Scan the records for the string "https" and copy every line that holds it.

:: Data provided

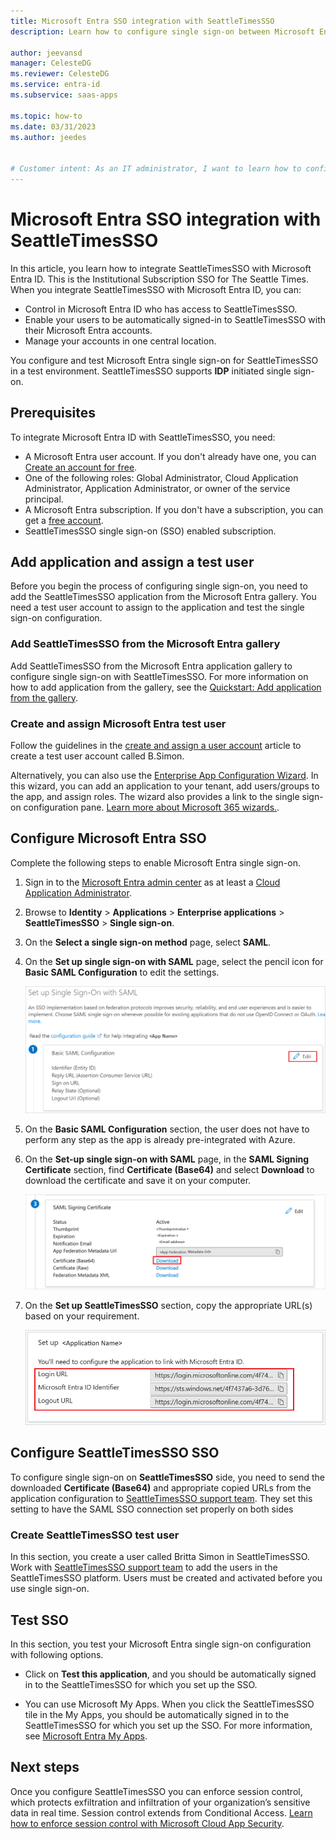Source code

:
 ```yaml
---
title: Microsoft Entra SSO integration with SeattleTimesSSO
description: Learn how to configure single sign-on between Microsoft Entra ID and SeattleTimesSSO.

author: jeevansd
manager: CelesteDG
ms.reviewer: CelesteDG
ms.service: entra-id
ms.subservice: saas-apps

ms.topic: how-to
ms.date: 03/31/2023
ms.author: jeedes


# Customer intent: As an IT administrator, I want to learn how to configure single sign-on between Microsoft Entra ID and SeattleTimesSSO so that I can control who has access to SeattleTimesSSO, enable automatic sign-in with Microsoft Entra accounts, and manage my accounts in one central location.
---
```


# Microsoft Entra SSO integration with SeattleTimesSSO

In this article, you learn how to integrate SeattleTimesSSO with Microsoft Entra ID. This is the Institutional Subscription SSO for The Seattle Times. When you integrate SeattleTimesSSO with Microsoft Entra ID, you can:

* Control in Microsoft Entra ID who has access to SeattleTimesSSO.
* Enable your users to be automatically signed-in to SeattleTimesSSO with their Microsoft Entra accounts.
* Manage your accounts in one central location.

You configure and test Microsoft Entra single sign-on for SeattleTimesSSO in a test environment. SeattleTimesSSO supports **IDP** initiated single sign-on.

## Prerequisites

To integrate Microsoft Entra ID with SeattleTimesSSO, you need:

* A Microsoft Entra user account. If you don't already have one, you can [Create an account for free](https://azure.microsoft.com/free/?WT.mc_id=A261C142F).
* One of the following roles: Global Administrator, Cloud Application Administrator, Application Administrator, or owner of the service principal.
* A Microsoft Entra subscription. If you don't have a subscription, you can get a [free account](https://azure.microsoft.com/free/).
* SeattleTimesSSO single sign-on (SSO) enabled subscription.

## Add application and assign a test user

Before you begin the process of configuring single sign-on, you need to add the SeattleTimesSSO application from the Microsoft Entra gallery. You need a test user account to assign to the application and test the single sign-on configuration.

<a name='add-seattletimessso-from-the-azure-ad-gallery'></a>

### Add SeattleTimesSSO from the Microsoft Entra gallery

Add SeattleTimesSSO from the Microsoft Entra application gallery to configure single sign-on with SeattleTimesSSO. For more information on how to add application from the gallery, see the [Quickstart: Add application from the gallery](~/identity/enterprise-apps/add-application-portal.md).

<a name='create-and-assign-azure-ad-test-user'></a>

### Create and assign Microsoft Entra test user

Follow the guidelines in the [create and assign a user account](~/identity/enterprise-apps/add-application-portal-assign-users.md) article to create a test user account called B.Simon.

Alternatively, you can also use the [Enterprise App Configuration Wizard](https://portal.office.com/AdminPortal/home?Q=Docs#/azureadappintegration). In this wizard, you can add an application to your tenant, add users/groups to the app, and assign roles. The wizard also provides a link to the single sign-on configuration pane. [Learn more about Microsoft 365 wizards.](/microsoft-365/admin/misc/azure-ad-setup-guides). 

<a name='configure-azure-ad-sso'></a>

## Configure Microsoft Entra SSO

Complete the following steps to enable Microsoft Entra single sign-on.

1. Sign in to the [Microsoft Entra admin center](https://entra.microsoft.com) as at least a [Cloud Application Administrator](~/identity/role-based-access-control/permissions-reference.md#cloud-application-administrator).
1. Browse to **Identity** > **Applications** > **Enterprise applications** > **SeattleTimesSSO** > **Single sign-on**.
1. On the **Select a single sign-on method** page, select **SAML**.
1. On the **Set up single sign-on with SAML** page, select the pencil icon for **Basic SAML Configuration** to edit the settings.

   ![Screenshot shows how to edit Basic SAML Configuration.](common/edit-urls.png "Basic Configuration")

1. On the **Basic SAML Configuration** section, the user does not have to perform any step as the app is already pre-integrated with Azure.

1. On the **Set-up single sign-on with SAML** page, in the **SAML Signing Certificate** section, find **Certificate (Base64)** and select **Download** to download the certificate and save it on your computer.

    ![Screenshot shows the Certificate download link.](common/certificatebase64.png "Certificate")

1. On the **Set up SeattleTimesSSO** section, copy the appropriate URL(s) based on your requirement.

	![Screenshot shows to copy configuration appropriate URL.](common/copy-configuration-urls.png "Metadata")

## Configure SeattleTimesSSO SSO

To configure single sign-on on **SeattleTimesSSO** side, you need to send the downloaded **Certificate (Base64)** and appropriate copied URLs from the application configuration to [SeattleTimesSSO support team](mailto:it-hostingadmin@seattletimes.com). They set this setting to have the SAML SSO connection set properly on both sides

### Create SeattleTimesSSO test user

In this section, you create a user called Britta Simon in SeattleTimesSSO. Work with [SeattleTimesSSO support team](mailto:it-hostingadmin@seattletimes.com) to add the users in the SeattleTimesSSO platform. Users must be created and activated before you use single sign-on.

## Test SSO 

In this section, you test your Microsoft Entra single sign-on configuration with following options.

* Click on **Test this application**, and you should be automatically signed in to the SeattleTimesSSO for which you set up the SSO.

* You can use Microsoft My Apps. When you click the SeattleTimesSSO tile in the My Apps, you should be automatically signed in to the SeattleTimesSSO for which you set up the SSO. For more information, see [Microsoft Entra My Apps](/azure/active-directory/manage-apps/end-user-experiences#azure-ad-my-apps).

## Next steps

Once you configure SeattleTimesSSO you can enforce session control, which protects exfiltration and infiltration of your organization’s sensitive data in real time. Session control extends from Conditional Access. [Learn how to enforce session control with Microsoft Cloud App Security](/cloud-app-security/proxy-deployment-aad).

::::

• Output:
* A Microsoft Entra user account. If you don't already have one, you can [Create an account for free](https://azure.microsoft.com/free/?WT.mc_id=A261C142F).
* A Microsoft Entra subscription. If you don't have a subscription, you can get a [free account](https://azure.microsoft.com/free/).
Alternatively, you can also use the [Enterprise App Configuration Wizard](https://portal.office.com/AdminPortal/home?Q=Docs#/azureadappintegration). In this wizard, you can add an application to your tenant, add users/groups to the app, and assign roles. The wizard also provides a link to the single sign-on configuration pane. [Learn more about Microsoft 365 wizards.](/microsoft-365/admin/misc/azure-ad-setup-guides). 
1. Sign in to the [Microsoft Entra admin center](https://entra.microsoft.com) as at least a [Cloud Application Administrator](~/identity/role-based-access-control/permissions-reference.md#cloud-application-administrator).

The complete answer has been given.